New Bridge Foundation

Posted by editor 09/12/2013 0 Comment 3798 views

New Bridge

Befriending people in prison can improve their chances of reentering society successfully, discovers Figen Gunes. //

“Prison has a poor record for reducing re-offending. The re-offending rate is 46 per cent for adults in general. As for young people, 58 % of  those released from prison in the first quarter of 2008 were reconvicted within a year.  Befriending can be a powerful tool to reduce reoffending, “says Chris Thomas, chief executive of the New Bridge Foundation, the only national befriending service for prisoners.

What is unique to New Bridge is obvious to Thomas: “We will keep in touch with the prisoners if they asked for non-judgemental company. Average length of time for befriending is 10 years. Only a tiny handful of prisoners will never be released – most will be back in the community one day.”

Although academic research carried out by Birmingham City University concluded New Bridge’s service has been vital for offenders to reduce isolation behind bars, New Bridge is trying to survive amid fund cuts.

“Befriending helps offenders to be a better person.
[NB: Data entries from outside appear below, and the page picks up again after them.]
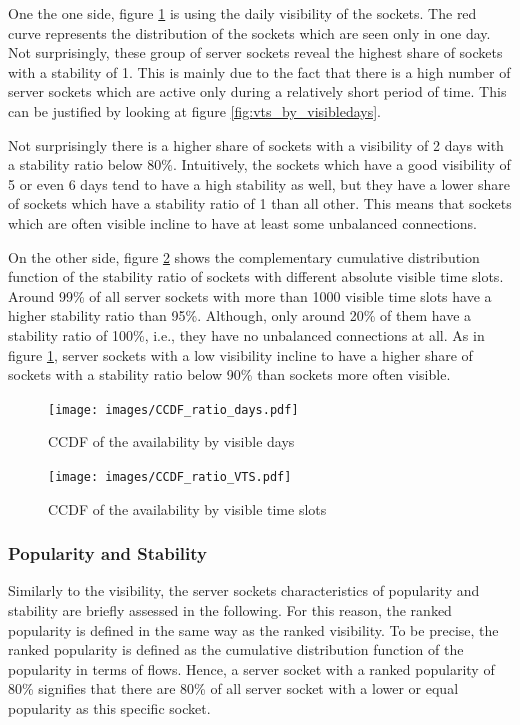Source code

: One the one side, figure \ref{fig:ccdf_ratio_days} is using the daily visibility of the sockets. 
The red curve represents the distribution of the sockets which are seen only in one day. 
Not surprisingly, these group of \glspl{server socket} reveal the highest share of sockets with a stability of 1. 
This is mainly due to the fact that there is a high number of \glspl{server socket} which are active only during a relatively short period of time. This can be justified by looking at figure \ref{fig:vts_by_visibledays}.

Not surprisingly there is a higher share of sockets with a visibility of 2 days with a stability ratio below 80\%. 
Intuitively, the sockets which have a good visibility of 5 or even 6 days tend to have a high stability as well, but they have a lower share of sockets which have a stability ratio of 1 than all other. 
This means that sockets which are often visible incline to have at least some unbalanced connections.

On the other side, figure \ref{fig:ccdf_ratio_vts} shows the complementary cumulative distribution function of the stability ratio of sockets with different absolute visible time slots. 
Around 99\% of all \glspl{server socket} with more than 1000 visible time slots have a higher stability ratio than 95\%. 
Although, only around 20\% of them have a stability ratio of 100\%, i.e., they have no unbalanced connections at all. 
As in figure \ref{fig:ccdf_ratio_days}, \glspl{server socket} with a low visibility incline to have a higher share of sockets with a stability ratio below 90\% than sockets more often visible. 
\begin{landscape}
	\begin{figure}
		[p] \centering 
		\texttt{[image: images/CCDF\_ratio\_days.pdf]} \caption{CCDF of the availability by visible days} 
		\label{fig:ccdf_ratio_days} 
	\end{figure}
\end{landscape}
\begin{landscape}
	\begin{figure}
		[p] \centering 
		\texttt{[image: images/CCDF\_ratio\_VTS.pdf]} \caption{CCDF of the availability by visible time slots} 
		\label{fig:ccdf_ratio_vts} 
	\end{figure}
\end{landscape}

\subsubsection{Popularity and Stability} Similarly to the visibility, the \glspl{server socket} characteristics of popularity and stability are briefly assessed in the following. 
For this reason, the ranked popularity is defined in the same way as the ranked visibility. 
To be precise, the ranked popularity is defined as the cumulative distribution function of the popularity in terms of flows. 
Hence, a \gls{server socket} with a ranked popularity of 80\% signifies that there are 80\% of all \gls{server socket} with a lower or equal popularity as this specific socket.

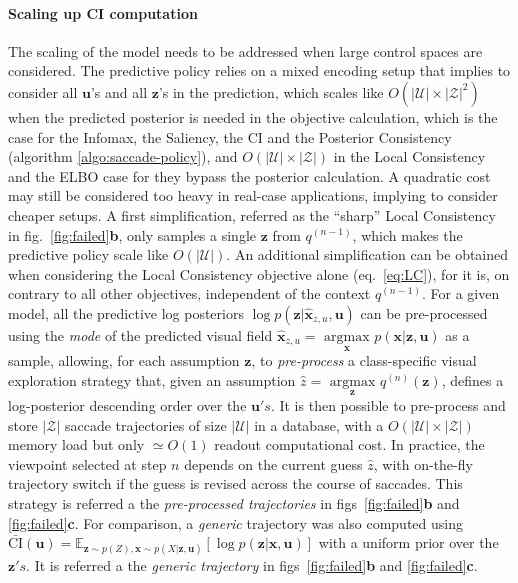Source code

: \documentclass[12pt,twoside,openright]{article}
\begin{document}
\paragraph{Scaling up CI computation}
The scaling of the model needs to be addressed when large control spaces are considered. The predictive policy relies on a mixed encoding setup that implies to consider all $\boldsymbol{u}$'s and all $\boldsymbol{z}$'s in the prediction, which scales like $O(|\mathcal{U}|\times|\mathcal{Z}|^2)$ when the predicted posterior is needed in the objective calculation, which is the case for the Infomax, the Saliency, the CI and the Posterior Consistency (algorithm \ref{algo:saccade-policy}), and $O(|\mathcal{U}|\times|\mathcal{Z}|)$ in the Local Consistency and the ELBO case for they bypass the posterior calculation. A quadratic cost may still be considered too heavy in real-case applications, implying to consider cheaper setups. A first simplification, referred as the ``sharp'' Local Consistency in  fig.~\ref{fig:failed}\textbf{b}, only samples a single $\boldsymbol{z}$ from $q^{(n-1)}$, which makes the predictive policy scale like $O(|\mathcal{U}|)$. An additional simplification can be obtained when considering the Local Consistency objective alone (eq.~\ref{eq:LC}), for it is, on contrary to all other objectives, independent of the context $q^{(n-1)}$. For a given model, all the predictive log posteriors $\log p(\boldsymbol{z}|\hat{\boldsymbol{x}}_{z,u}, \boldsymbol{u})$ can be pre-processed using the \emph{mode} of the predicted visual field $\hat{\boldsymbol{x}}_{z,u} = \underset{\boldsymbol{x}}{\text{ argmax }} p(\boldsymbol{x}|\boldsymbol{z}, \boldsymbol{u})$ as a sample, allowing, for each assumption $\boldsymbol{z}$, to \emph{pre-process} a class-specific visual exploration strategy that, given an assumption $\hat{z} = \underset{\boldsymbol{\boldsymbol{z}}}{\text{ argmax }} q^{(n)}(\boldsymbol{z})$, defines a log-posterior descending order over the $\boldsymbol{u}'s$. It is then possible to pre-process and store $|\mathcal{Z}|$ saccade trajectories of size $|\mathcal{U}|$ in a database, with a $O(|\mathcal{U}|\times|\mathcal{Z}|)$ memory load but only $\simeq O(1)$ readout computational cost. In practice, the viewpoint selected at step $n$ depends on the current guess $\hat{z}$, with on-the-fly trajectory switch if the guess is revised across the course of saccades. This strategy is referred a the \emph{pre-processed trajectories} in figs~\ref{fig:failed}\textbf{b} and \ref{fig:failed}\textbf{c}.
For comparison, a \emph{generic} trajectory was also computed using $\bar{\text{CI}}(\boldsymbol{u})
= \mathbb{E}_{\boldsymbol{z} \sim p(Z), \boldsymbol{x} \sim p(X|\boldsymbol{z}, \boldsymbol{u})}\left[ \log p(\boldsymbol{z}|\boldsymbol{x}, \boldsymbol{u})\right]$ with a uniform prior over the $\boldsymbol{z}'s$.  
It is referred a the \emph{generic trajectory} in figs~\ref{fig:failed}\textbf{b} and \ref{fig:failed}\textbf{c}.
\end{document}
We knew that but until last year we didn’t have any hard evidence. The report by Birmingham City University confirmed that prisoners’ sense of self-worth is increased through befriending and it helps them to challenge their attitude to their offences and victims. Having a job or a house help but most importantly someone in the community can offer a positive way of life to inmates. It is easy to slip back and become a re-offender otherwise,” Thomas goes on.

According to the report carried out in 2012, 67 per cent of prisoners befriended by NewBridge are serving life or indeterminate sentences. 87 per cent said their expectations about the service reducing isolation had been either met or somewhat met.

“Meeting people out of my comfort zone is very enlightening and challenging me in a good way,” says Suzy Lamont, 63, one of the volunteers at New Bridge.  “I deal with offenders whose family disowned them and they have no one apart from prison staff and legal advisors.” Lamont says that for anyone who sees life in black and white, this is a great role to learn not to be judgemental. She has been part of the charity for more than five years and is in contact with two sexual offenders. Being a member of the Royal College of Surgeons she juggles work and volunteering. “One of the prisoners I befriend was abused as a child. It just shows how people can be lead to criminal activity through things they faced in their early years,” she adds.

New Bridge also publishes the UK-wide inmates’ newspaper  Inside Time which started in 1990 partly as a response to riots in Strangeways prison. After investigations, prisoners said they had no voice and no place to go to with their queries. That’s why several pages are given to prisoners to voice their opinions through their letters. Some prisoners are commissioned to write about their case stories.

Eighteen support groups based around the country engage 200 volunteers, of whom each befriend 2-3 prisoners. Each volunteer is asked to commit at least 18 months to provide stability for prisoners when they pass an interview process. Birmingham City University psychology and criminology students volunteer to gain experience in the field.

Short-term prisoners at HMP Brixton are supported by a “through the gate” programme at New Bridge which helps HMP Brixton them adapt to the outside world by creating a small community around them towards their release.

Another initiative of the foundation is a Learning Shop” which runs in Low Newton Prison, Durham. Two full time staff work there to provide a quiet place for vulnerable women to start learning. Courses offered cover personal development, reading and writing skills. Also, women are encouraged to record stories for their children, which are sent home, helping them maintain vital links with their family. Art activities are also a big part of life in the Learning Shop, with works submitted for Koestler Trust awards and participation in local festivals.

New Bridge was co-founded by the celebrated prison reformer Lord Longford. He befriended many prisoners during his long life, including Moors Murderer Myra Hindley.  He died in 2001.